Re: Report: AIPAC faces historic challenges over Israel war on Gaza

AIPAC’s power, which is real, is a bit like the power of the National Rifle Association.
The NRA has a lot of influence over American gun legislation,
and few politicians want to take it on.
It spends plenty of money and mounts plenty of PR campaigns,
but if large numbers of Americans didn’t care about gun rights,
the NRA would be a much less important and relevant organization.
The NRA mobilizes an existing public consensus, and it increases the impact
of the public support of individual gun rights, but its power flows from the public’s belief
that gun rights are good – and that the NRA is a reliable watchdog.
Politicians quake in their boots and obey because they know that
if the NRA labels them ‘anti-gun’, the voters will believe the NRA on an issue
that matters to them – and in most races the politicians who cross the gun lobby
will pay a heavy political price.

AIPAC’s power works the same way, but it needs to be stressed that the politicians who fear it
aren’t thinking much about the Jewish votes it allegedly commands.
Less than two percent of the US population is Jewish, and Jews aren’t exactly swing voters.
Next to African-Americans, Jews are the most reliable (and most liberal) bloc of voters
in the Democratic Party.

AIPAC’s political power ultimately comes from its ability to influence non-Jewish voters.
If AIPAC and related groups call politicians anti-Israel, the tens of millions of non-Jewish voters who connect Israel’s security with American values and interests will believe them.
(A recent poll found that 53% of voters were more likely
to vote for a candidate who was ‘pro-Israel’.)
AIPAC is powerful because it is the accredited watchdog on an issue
the non-Jewish public cares about; if the dog barks, something is wrong.
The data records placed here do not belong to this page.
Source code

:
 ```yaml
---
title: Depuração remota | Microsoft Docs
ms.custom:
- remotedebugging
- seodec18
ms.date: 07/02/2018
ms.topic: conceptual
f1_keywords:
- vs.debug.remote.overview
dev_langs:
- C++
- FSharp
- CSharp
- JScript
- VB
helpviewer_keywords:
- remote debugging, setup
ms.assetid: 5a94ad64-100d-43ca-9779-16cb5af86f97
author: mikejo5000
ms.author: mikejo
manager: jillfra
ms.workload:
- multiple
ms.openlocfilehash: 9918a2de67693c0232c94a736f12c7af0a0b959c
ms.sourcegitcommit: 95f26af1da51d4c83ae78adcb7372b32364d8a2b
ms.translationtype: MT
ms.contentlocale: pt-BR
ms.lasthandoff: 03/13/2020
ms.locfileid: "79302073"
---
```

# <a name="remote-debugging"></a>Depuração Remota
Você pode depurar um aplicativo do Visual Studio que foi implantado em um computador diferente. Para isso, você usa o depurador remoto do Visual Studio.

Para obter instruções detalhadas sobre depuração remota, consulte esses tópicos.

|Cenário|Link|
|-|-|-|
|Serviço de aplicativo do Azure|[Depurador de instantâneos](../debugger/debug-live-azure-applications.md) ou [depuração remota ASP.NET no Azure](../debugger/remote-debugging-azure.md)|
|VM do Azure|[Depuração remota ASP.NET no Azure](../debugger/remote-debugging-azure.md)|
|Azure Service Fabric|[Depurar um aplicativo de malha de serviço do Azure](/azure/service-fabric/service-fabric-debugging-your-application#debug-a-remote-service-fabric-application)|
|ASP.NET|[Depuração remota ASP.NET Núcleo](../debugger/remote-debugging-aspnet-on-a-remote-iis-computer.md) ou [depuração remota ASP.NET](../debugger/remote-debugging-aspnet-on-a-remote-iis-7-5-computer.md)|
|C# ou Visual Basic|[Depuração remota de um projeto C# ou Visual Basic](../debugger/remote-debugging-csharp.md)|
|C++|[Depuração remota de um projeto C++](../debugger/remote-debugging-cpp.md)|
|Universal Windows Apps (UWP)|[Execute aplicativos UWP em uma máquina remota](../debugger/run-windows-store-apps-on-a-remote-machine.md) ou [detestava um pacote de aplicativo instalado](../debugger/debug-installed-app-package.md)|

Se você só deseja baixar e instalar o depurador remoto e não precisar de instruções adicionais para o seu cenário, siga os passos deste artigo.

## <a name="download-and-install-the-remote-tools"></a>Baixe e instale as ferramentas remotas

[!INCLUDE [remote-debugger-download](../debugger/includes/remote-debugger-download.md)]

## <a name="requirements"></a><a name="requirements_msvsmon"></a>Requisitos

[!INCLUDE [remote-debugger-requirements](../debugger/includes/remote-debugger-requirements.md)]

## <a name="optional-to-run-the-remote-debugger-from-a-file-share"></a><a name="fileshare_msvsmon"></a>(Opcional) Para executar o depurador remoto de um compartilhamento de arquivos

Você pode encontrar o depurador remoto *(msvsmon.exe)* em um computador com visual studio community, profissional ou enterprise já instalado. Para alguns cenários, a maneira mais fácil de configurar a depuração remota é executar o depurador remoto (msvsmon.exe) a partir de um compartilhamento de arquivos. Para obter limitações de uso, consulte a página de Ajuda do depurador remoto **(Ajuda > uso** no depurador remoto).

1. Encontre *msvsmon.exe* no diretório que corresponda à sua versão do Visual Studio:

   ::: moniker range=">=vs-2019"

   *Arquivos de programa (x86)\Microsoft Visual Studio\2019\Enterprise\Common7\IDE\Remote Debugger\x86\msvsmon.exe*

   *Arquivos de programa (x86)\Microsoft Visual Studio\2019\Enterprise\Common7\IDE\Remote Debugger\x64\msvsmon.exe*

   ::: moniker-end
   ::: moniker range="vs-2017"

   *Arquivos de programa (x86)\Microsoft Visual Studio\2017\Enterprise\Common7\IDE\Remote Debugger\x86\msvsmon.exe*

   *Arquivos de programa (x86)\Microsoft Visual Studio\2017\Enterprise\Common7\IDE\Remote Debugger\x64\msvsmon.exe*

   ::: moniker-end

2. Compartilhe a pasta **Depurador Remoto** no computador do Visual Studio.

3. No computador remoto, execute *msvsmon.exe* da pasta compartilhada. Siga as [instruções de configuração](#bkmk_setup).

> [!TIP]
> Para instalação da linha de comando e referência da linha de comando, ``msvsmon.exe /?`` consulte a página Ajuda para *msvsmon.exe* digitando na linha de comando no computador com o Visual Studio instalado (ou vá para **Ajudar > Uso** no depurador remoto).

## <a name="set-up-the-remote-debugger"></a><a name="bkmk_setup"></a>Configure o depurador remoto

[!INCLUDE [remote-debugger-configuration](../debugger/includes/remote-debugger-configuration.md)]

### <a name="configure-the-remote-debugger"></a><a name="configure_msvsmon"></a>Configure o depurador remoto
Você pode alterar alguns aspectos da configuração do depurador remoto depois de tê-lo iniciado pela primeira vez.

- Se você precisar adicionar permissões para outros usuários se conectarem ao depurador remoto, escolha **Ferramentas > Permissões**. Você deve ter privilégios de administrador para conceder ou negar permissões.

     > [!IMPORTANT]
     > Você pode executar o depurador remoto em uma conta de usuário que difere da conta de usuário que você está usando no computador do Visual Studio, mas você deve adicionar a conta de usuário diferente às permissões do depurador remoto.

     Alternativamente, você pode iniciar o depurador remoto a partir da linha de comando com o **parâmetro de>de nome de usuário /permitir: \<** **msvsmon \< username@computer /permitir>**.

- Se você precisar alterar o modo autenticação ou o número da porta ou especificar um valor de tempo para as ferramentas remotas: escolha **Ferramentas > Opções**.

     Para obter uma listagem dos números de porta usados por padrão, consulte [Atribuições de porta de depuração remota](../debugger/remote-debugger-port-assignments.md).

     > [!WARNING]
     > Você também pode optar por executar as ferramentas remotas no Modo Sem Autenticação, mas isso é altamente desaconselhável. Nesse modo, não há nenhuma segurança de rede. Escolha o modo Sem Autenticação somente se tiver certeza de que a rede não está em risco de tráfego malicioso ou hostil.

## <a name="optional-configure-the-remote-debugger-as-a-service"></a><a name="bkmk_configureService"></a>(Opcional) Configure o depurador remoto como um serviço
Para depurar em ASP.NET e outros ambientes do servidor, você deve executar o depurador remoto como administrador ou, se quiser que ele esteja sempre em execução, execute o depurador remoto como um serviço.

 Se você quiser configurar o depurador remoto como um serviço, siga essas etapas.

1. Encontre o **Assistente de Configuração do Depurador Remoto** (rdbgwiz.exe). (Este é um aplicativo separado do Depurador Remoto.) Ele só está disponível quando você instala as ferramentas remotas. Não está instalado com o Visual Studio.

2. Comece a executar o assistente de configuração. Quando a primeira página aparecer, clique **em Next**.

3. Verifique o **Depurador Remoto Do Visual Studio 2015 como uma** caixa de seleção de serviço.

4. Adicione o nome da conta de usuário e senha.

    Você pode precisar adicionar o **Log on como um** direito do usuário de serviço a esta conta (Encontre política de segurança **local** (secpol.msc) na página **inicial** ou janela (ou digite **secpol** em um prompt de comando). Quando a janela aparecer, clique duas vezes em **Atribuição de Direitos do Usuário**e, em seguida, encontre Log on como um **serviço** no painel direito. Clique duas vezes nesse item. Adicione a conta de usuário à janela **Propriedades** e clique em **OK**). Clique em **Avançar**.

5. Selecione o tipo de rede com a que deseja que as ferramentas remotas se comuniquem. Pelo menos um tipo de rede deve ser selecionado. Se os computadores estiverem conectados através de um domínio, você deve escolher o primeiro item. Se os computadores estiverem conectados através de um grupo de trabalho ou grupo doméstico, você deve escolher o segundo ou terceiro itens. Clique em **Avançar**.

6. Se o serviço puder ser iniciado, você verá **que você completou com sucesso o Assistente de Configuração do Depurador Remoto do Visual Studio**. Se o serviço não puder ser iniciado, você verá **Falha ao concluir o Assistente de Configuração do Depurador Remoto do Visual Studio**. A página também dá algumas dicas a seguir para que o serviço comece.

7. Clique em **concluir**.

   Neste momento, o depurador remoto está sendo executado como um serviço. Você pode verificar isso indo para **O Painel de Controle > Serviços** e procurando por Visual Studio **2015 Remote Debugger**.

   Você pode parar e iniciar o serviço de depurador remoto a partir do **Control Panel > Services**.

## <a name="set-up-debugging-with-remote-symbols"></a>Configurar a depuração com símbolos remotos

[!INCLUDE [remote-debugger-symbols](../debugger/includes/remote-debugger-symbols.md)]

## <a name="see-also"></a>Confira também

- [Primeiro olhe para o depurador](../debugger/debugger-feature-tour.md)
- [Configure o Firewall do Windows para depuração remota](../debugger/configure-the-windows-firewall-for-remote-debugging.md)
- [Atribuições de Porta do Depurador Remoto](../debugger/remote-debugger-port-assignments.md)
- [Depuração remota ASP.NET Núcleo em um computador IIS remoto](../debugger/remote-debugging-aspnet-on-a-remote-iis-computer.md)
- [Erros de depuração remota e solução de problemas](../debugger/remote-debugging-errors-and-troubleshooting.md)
Many Americans think that both AIPAC and the NRA sometimes go too far,
but they tolerate that (within limits) because they think that in general,
these organizations are on the right side of the issue. If either of these organizations
went too far ahead of public sentiment too often, the lobby would lose influence.
They can push the envelope of public sentiment, but they can’t lead the public
where it fundamentally does not want to go.